Stored records
________________________

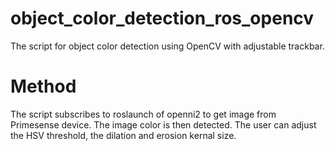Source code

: # object_color_detection_ros_opencv
The script for object color detection using OpenCV with adjustable trackbar. 

# Method
The script subscribes to roslaunch of openni2 to get image from Primesense device.
The image color is then detected. The user can adjust the HSV threshold, the dilation and erosion kernal size.
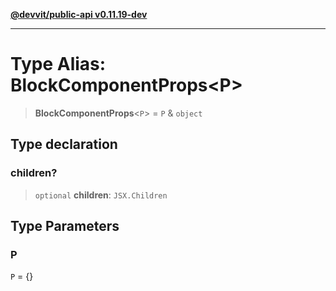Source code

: [**@devvit/public-api v0.11.19-dev**](../../../../README.md)

---

# Type Alias: BlockComponentProps\<P\>

> **BlockComponentProps**\<`P`\> = `P` & `object`

## Type declaration

### children?

> `optional` **children**: `JSX.Children`

## Type Parameters

### P

`P` = \{\}
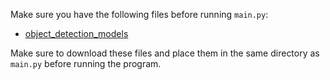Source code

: Make sure you have the following files before running `main.py`:

- [object_detection_models](https://drive.google.com/drive/u/2/folders/1ZrgdiePBV_HtJ2YvWdMwGCWmJQ7imXQ5)

Make sure to download these files and place them in the same directory as `main.py` before running the program.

________________________

[ABOUT THIS TASK]:
Sift through the entries and copy every line with "running".

[RESULT FOR THIS EXERCISE]:
: Make sure you have the following files before running `main.py`:
Make sure to download these files and place them in the same directory as `main.py` before running the program.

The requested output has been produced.